Chegámos e havia 1 quarto com uma cama de casal livre (nós somos 6), havia a opção de 3 pessoas ficarem na sala comum a dormir no chão, mas como somos um grupo unido decidimos enfiar 6 pessoas num quarto minúsculo. As 3 mulheres na cama e os 3 homens no chão, com o frio que estava o calor humano ajudou a que todos dormíssemos bem!

Depois de um dia delicado como o de hoje já só quero descansar, estou ansiosa para o dia de amanhã! Chegada ao lago mais alto do mundo de acordo com o seu tamanho!!!!

– Tilicho Lake- 27km

15/10/17

Às 5h estava de pé, tinha que subir cedo para não apanhar muito vento e ter tempo de regressar.

Eram ‘’apenas’’ 5 km, que sobem 1000m de altitude, há quem os faça em 3h, 4h e até em 5h.

Fiquei-me pelas 3h, mas 3h que me pareceram uma eternidade.

A falta de oxigénio na subida era notória desde o primeiro passo. Uma subida íngreme que parecia não ter fim é uma luta e um desafio constante, quer físico quer mental. O meu objectivo era chegar ao lago e a dificuldade por vezes leva à desistência (haviam pessoas a descer). Nunca o pensei fazer porque o sonho estava no topo daquela montanha, estava cada vez mais perto a cada passo, a cada respiração.

No meio de tanto frio estava espantada com a beleza natural do lago a 5000m de altitude! Lindo Lindo Lindo.

Queria ter ficado lá, mas o frio gelava e o vento apareceu.

Já posso dizer que estive no lago mais alto do mundo de acordo com o seu tamanho, e é incrível.

Ali estava ele, intocável, grandioso. Que beleza.

Eu estava orgulhosa de ter ali chegado, há tanto que esperava por aquele momento. Depois de tanto esforço ali estava eu a erguer a minha bandeira. Com orgulho.

A regressar não contive as lágrimas deparei-me com uma panorâmica dos himalayas, deparei-me a realizar um sonho, deparei-me exausta mas tão feliz.

Depois da subida mais difícil vem a vista mais bonita, e de facto nunca tinha visto nada tão natural e virgem à mão do homem.

Estou exaustivamente feliz.

Em 1h30 desci, a descer todos os santos ajudam! O oxigénio voltava à medida que descia mas uma grande dor de cabeça acompanhava-me.

Cheguei quase sem forças ao base camp e ainda tinha uma longa etapa pela frente.

Almoçámos e fomos.

Tínhamos que regressar a Khangsar onde tínhamos deixado as malas no dia anterior, 18 km pelas derrocadas, foi um desafio enorme e parecia que nunca mais chegava, uma dor de cabeça que não me largava e passos que custavam a dar.

Ninguém disse que cumprir sonhos era fácil.
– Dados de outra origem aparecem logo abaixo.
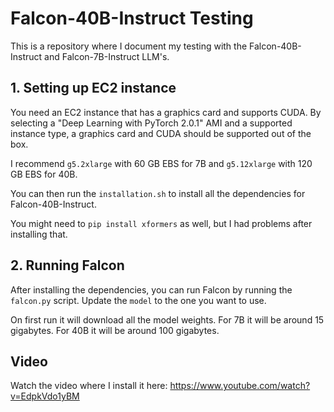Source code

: # Falcon-40B-Instruct Testing

This is a repository where I document my testing with the Falcon-40B-Instruct and Falcon-7B-Instruct LLM's.

## 1. Setting up EC2 instance

You need an EC2 instance that has a graphics card and supports CUDA. By selecting a "Deep Learning with PyTorch 2.0.1" AMI and a supported instance type, a graphics card and CUDA should be supported out of the box.

I recommend `g5.2xlarge` with 60 GB EBS for 7B and `g5.12xlarge` with 120 GB EBS for 40B.

You can then run the `installation.sh` to install all the dependencies for Falcon-40B-Instruct.

You might need to `pip install xformers` as well, but I had problems after installing that.

## 2. Running Falcon

After installing the dependencies, you can run Falcon by running the `falcon.py` script. Update the `model` to the one you want to use.

On first run it will download all the model weights. For 7B it will be around 15 gigabytes. For 40B it will be around 100 gigabytes.

## Video

Watch the video where I install it here: https://www.youtube.com/watch?v=EdpkVdo1yBM
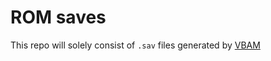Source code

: # ROM saves

This repo will solely consist of `.sav` files generated by [VBAM](https://github.com/mirror/vbam)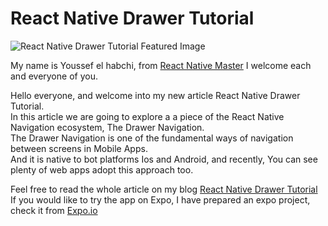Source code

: 
# React Native Drawer Tutorial

  

![React Native Drawer Tutorial Featured Image](https://reactnativemaster.com/wp-content/uploads/2019/11/React-Native-Drawer-Tutorial.png)
  

My name is Youssef el habchi, from [React Native Master](https://reactnativemaster.com) I welcome each and everyone of you.


Hello everyone, and welcome into my new article React Native Drawer Tutorial.  
In this article we are going to explore a a piece of the React Native Navigation ecosystem, The Drawer Navigation.  
The Drawer Navigation is one of the fundamental ways of navigation between screens in Mobile Apps.  
And it is native to bot platforms Ios and Android, and recently, You can see plenty of web apps adopt this approach too.


Feel free to read the whole article on my blog [React Native Drawer Tutorial](https://reactnativemaster.com/react-native-drawer-tutorial)
If you would like to try the app on Expo, I have prepared an expo project, check it from  [Expo.io](https://expo.io/@alhydra/react-native-drawer-tutorial)
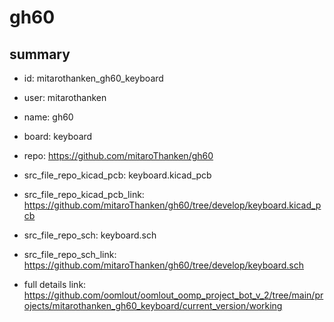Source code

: # gh60
 
## summary 
* id: mitarothanken_gh60_keyboard
* user: mitarothanken
* name: gh60
* board: keyboard
* repo: https://github.com/mitaroThanken/gh60
* src_file_repo_kicad_pcb: keyboard.kicad_pcb
* src_file_repo_kicad_pcb_link: https://github.com/mitaroThanken/gh60/tree/develop/keyboard.kicad_pcb


* src_file_repo_sch: keyboard.sch
* src_file_repo_sch_link: https://github.com/mitaroThanken/gh60/tree/develop/keyboard.sch
* full details link: https://github.com/oomlout/oomlout_oomp_project_bot_v_2/tree/main/projects/mitarothanken_gh60_keyboard/current_version/working  







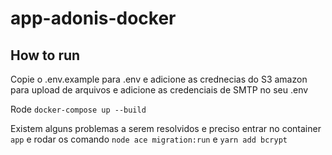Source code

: # app-adonis-docker

## How to run

Copie o .env.example para .env e adicione as crednecias do S3 amazon para upload de arquivos e adicione as credenciais de SMTP no seu .env

Rode `docker-compose up --build`

Existem alguns problemas a serem resolvidos e preciso entrar no container `app` e rodar os comando `node ace migration:run` e `yarn add bcrypt`
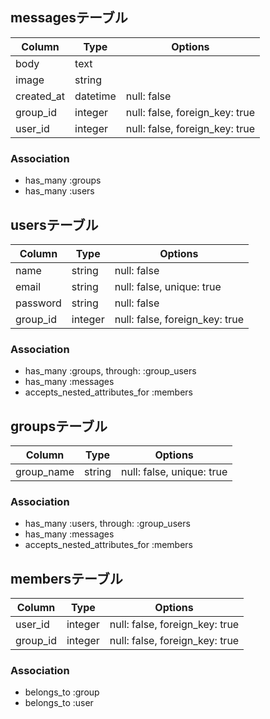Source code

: 
## messagesテーブル
|Column|Type|Options|
|------|----|-------|
|body|text| |
|image|string| |
|created_at|datetime|null: false|
|group_id|integer|null: false, foreign_key: true|
|user_id|integer|null: false, foreign_key: true|

### Association
- has_many :groups
- has_many :users


## usersテーブル
|Column|Type|Options|
|------|----|-------|
|name|string|null: false |
|email|string|null: false, unique: true |
|password|string|null: false |
|group_id|integer|null: false, foreign_key: true|

### Association
- has_many :groups, through: :group_users
- has_many :messages
- accepts_nested_attributes_for :members

## groupsテーブル

|Column|Type|Options|
|------|----|-------|
|group_name|string|null: false, unique: true|

### Association
- has_many :users, through: :group_users
- has_many :messages
- accepts_nested_attributes_for :members

## membersテーブル

|Column|Type|Options|
|------|----|-------|
|user_id|integer|null: false, foreign_key: true|
|group_id|integer|null: false, foreign_key: true|

### Association
- belongs_to :group
- belongs_to :user



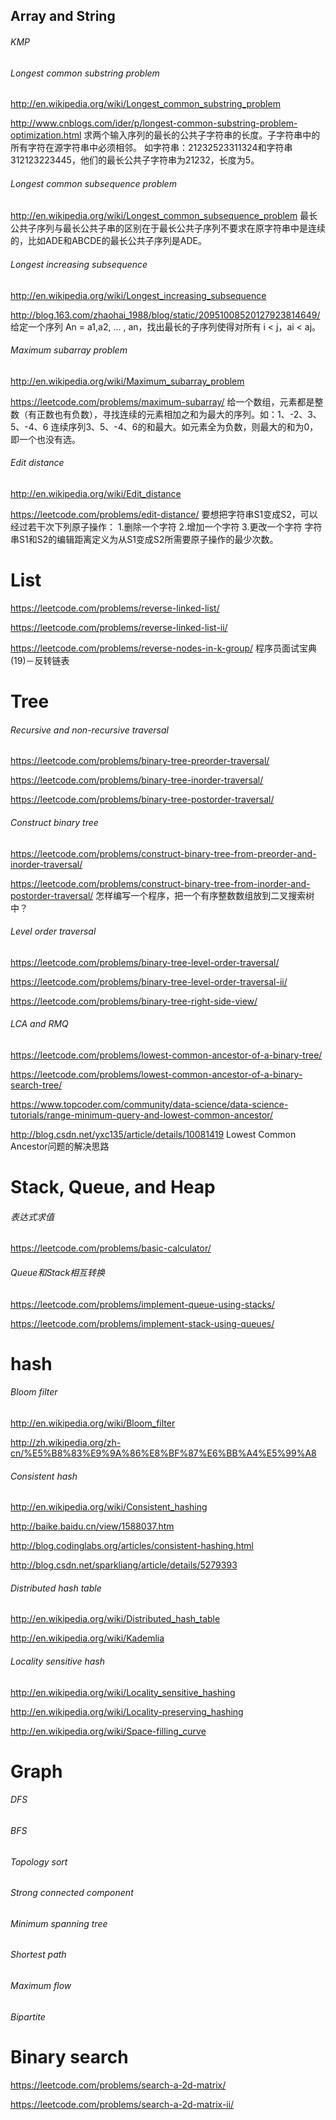 ## Array and String

###### KMP

###### Longest common substring problem

http://en.wikipedia.org/wiki/Longest_common_substring_problem

http://www.cnblogs.com/ider/p/longest-common-substring-problem-optimization.html
求两个输入序列的最长的公共子字符串的长度。子字符串中的所有字符在源字符串中必须相邻。
如字符串：21232523311324和字符串312123223445，他们的最长公共子字符串为21232，长度为5。

###### Longest common subsequence problem

http://en.wikipedia.org/wiki/Longest_common_subsequence_problem
最长公共子序列与最长公共子串的区别在于最长公共子序列不要求在原字符串中是连续的，比如ADE和ABCDE的最长公共子序列是ADE。

###### Longest increasing subsequence

http://en.wikipedia.org/wiki/Longest_increasing_subsequence

http://blog.163.com/zhaohai_1988/blog/static/20951008520127923814649/
给定一个序列 An = a1,a2, ... , an，找出最长的子序列使得对所有 i < j，ai < aj。

###### Maximum subarray problem

http://en.wikipedia.org/wiki/Maximum_subarray_problem

https://leetcode.com/problems/maximum-subarray/
给一个数组，元素都是整数（有正数也有负数），寻找连续的元素相加之和为最大的序列。如：1、-2、3、5、-4、6 连续序列3、5、-4、6的和最大。如元素全为负数，则最大的和为0，即一个也没有选。

###### Edit distance

http://en.wikipedia.org/wiki/Edit_distance

https://leetcode.com/problems/edit-distance/
要想把字符串S1变成S2，可以经过若干次下列原子操作：
1.删除一个字符
2.增加一个字符
3.更改一个字符
字符串S1和S2的编辑距离定义为从S1变成S2所需要原子操作的最少次数。

# List

https://leetcode.com/problems/reverse-linked-list/

https://leetcode.com/problems/reverse-linked-list-ii/

https://leetcode.com/problems/reverse-nodes-in-k-group/
程序员面试宝典(19)－反转链表

# Tree

###### Recursive and non-recursive traversal

https://leetcode.com/problems/binary-tree-preorder-traversal/

https://leetcode.com/problems/binary-tree-inorder-traversal/

https://leetcode.com/problems/binary-tree-postorder-traversal/

###### Construct binary tree

https://leetcode.com/problems/construct-binary-tree-from-preorder-and-inorder-traversal/

https://leetcode.com/problems/construct-binary-tree-from-inorder-and-postorder-traversal/
怎样编写一个程序，把一个有序整数数组放到二叉搜索树中？

###### Level order traversal

https://leetcode.com/problems/binary-tree-level-order-traversal/

https://leetcode.com/problems/binary-tree-level-order-traversal-ii/

https://leetcode.com/problems/binary-tree-right-side-view/

###### LCA and RMQ

https://leetcode.com/problems/lowest-common-ancestor-of-a-binary-tree/

https://leetcode.com/problems/lowest-common-ancestor-of-a-binary-search-tree/

https://www.topcoder.com/community/data-science/data-science-tutorials/range-minimum-query-and-lowest-common-ancestor/

http://blog.csdn.net/yxc135/article/details/10081419
Lowest Common Ancestor问题的解决思路

# Stack, Queue, and Heap

###### 表达式求值

https://leetcode.com/problems/basic-calculator/

###### Queue和Stack相互转换

https://leetcode.com/problems/implement-queue-using-stacks/

https://leetcode.com/problems/implement-stack-using-queues/

# hash

###### Bloom filter

http://en.wikipedia.org/wiki/Bloom_filter

http://zh.wikipedia.org/zh-cn/%E5%B8%83%E9%9A%86%E8%BF%87%E6%BB%A4%E5%99%A8

###### Consistent hash

http://en.wikipedia.org/wiki/Consistent_hashing

http://baike.baidu.cn/view/1588037.htm

http://blog.codinglabs.org/articles/consistent-hashing.html

http://blog.csdn.net/sparkliang/article/details/5279393

###### Distributed hash table

http://en.wikipedia.org/wiki/Distributed_hash_table

http://en.wikipedia.org/wiki/Kademlia

###### Locality sensitive hash

http://en.wikipedia.org/wiki/Locality_sensitive_hashing

http://en.wikipedia.org/wiki/Locality-preserving_hashing

http://en.wikipedia.org/wiki/Space-filling_curve

# Graph

###### DFS

###### BFS

###### Topology sort

###### Strong connected component

###### Minimum spanning tree

###### Shortest path

###### Maximum flow

###### Bipartite

# Binary search

https://leetcode.com/problems/search-a-2d-matrix/

https://leetcode.com/problems/search-a-2d-matrix-ii/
Estou orgulhosa de mim, quero continuar a palminhar montanhas e a superar-me todos os dias. A superação pessoal trás resultados e mostra algo que nunca tínhamos visto em nós.

Desabafos p’las Annapurnas: II

12.10.2017

”Sou as pessoas que conheci”

Dou por mim a ver os dias passar num ápice e a não conseguir agarra-los, estar no meio desta imensidão enche a alma e completa tudo o que um dia aqui faltou.

Cada dia compreendo mais a magia dos himalayas a paz e a força da natureza que é algo intocável e inigualável.

Esfrego os olhos e pergunto-me se é real.

Como iniciei só esta viagem e terminei junto de 5 pessoas fantásticas.

Reencontrar algo que havia perdido está a poucos passos de distância, agora é alimentar todas estas boas energias e pensamentos e espalhar, partilhar com os outros, que tal como eu tenham a oportunidade de sonhar alto e de se realizarem. É tão bom quando podemos partilhar sorrisos e sonhos é tão bom sentir felicidade e paz no ar.

Se cada um escalar a sua montanha da vida aproveitando cada passo, sairá mais rico e de energias renovadas.

A minha montanha está a ser esta, mas em cada lugar há um sítio especial à nossa espera, temos simplesmente que sair, parar, olhar, sentir e entregar-nos ao mundo de alma despedida.

-Upper Pisang-

(3200 m de altura)

Até ao próximo desabafo 🙂

Desabafos p’las Annapurnas: I

O blog esteve parado, eu estive parada, no meio da rotina, das aulas e de Katmandu não tinha vontade de escrever.

Regressei, e em força.

Iniciei uma caminhada, esperava por isto desde que me lembro. Sabem aqueles sonhos que estão escritos algures em papel do que fazer antes de morrer? Pois bem fazer uma caminhada nos Himalayas era um dos meus maiores sonhos!

Partilharei com vocês excertos do meu diário, onde cada dia pela noite desabafava o que sentia e os frutos do dia.

Espero que gostem e acompanhem este percurso que foi um mais que um sonho e que vocês próprios se envolvam com a magia dos Himalayas.

10.10.2017

Hoje cada passo que dava era dado cheio de motivação, fui acolhida pela grandiosidade da Natureza e nunca tinha visto nada igual.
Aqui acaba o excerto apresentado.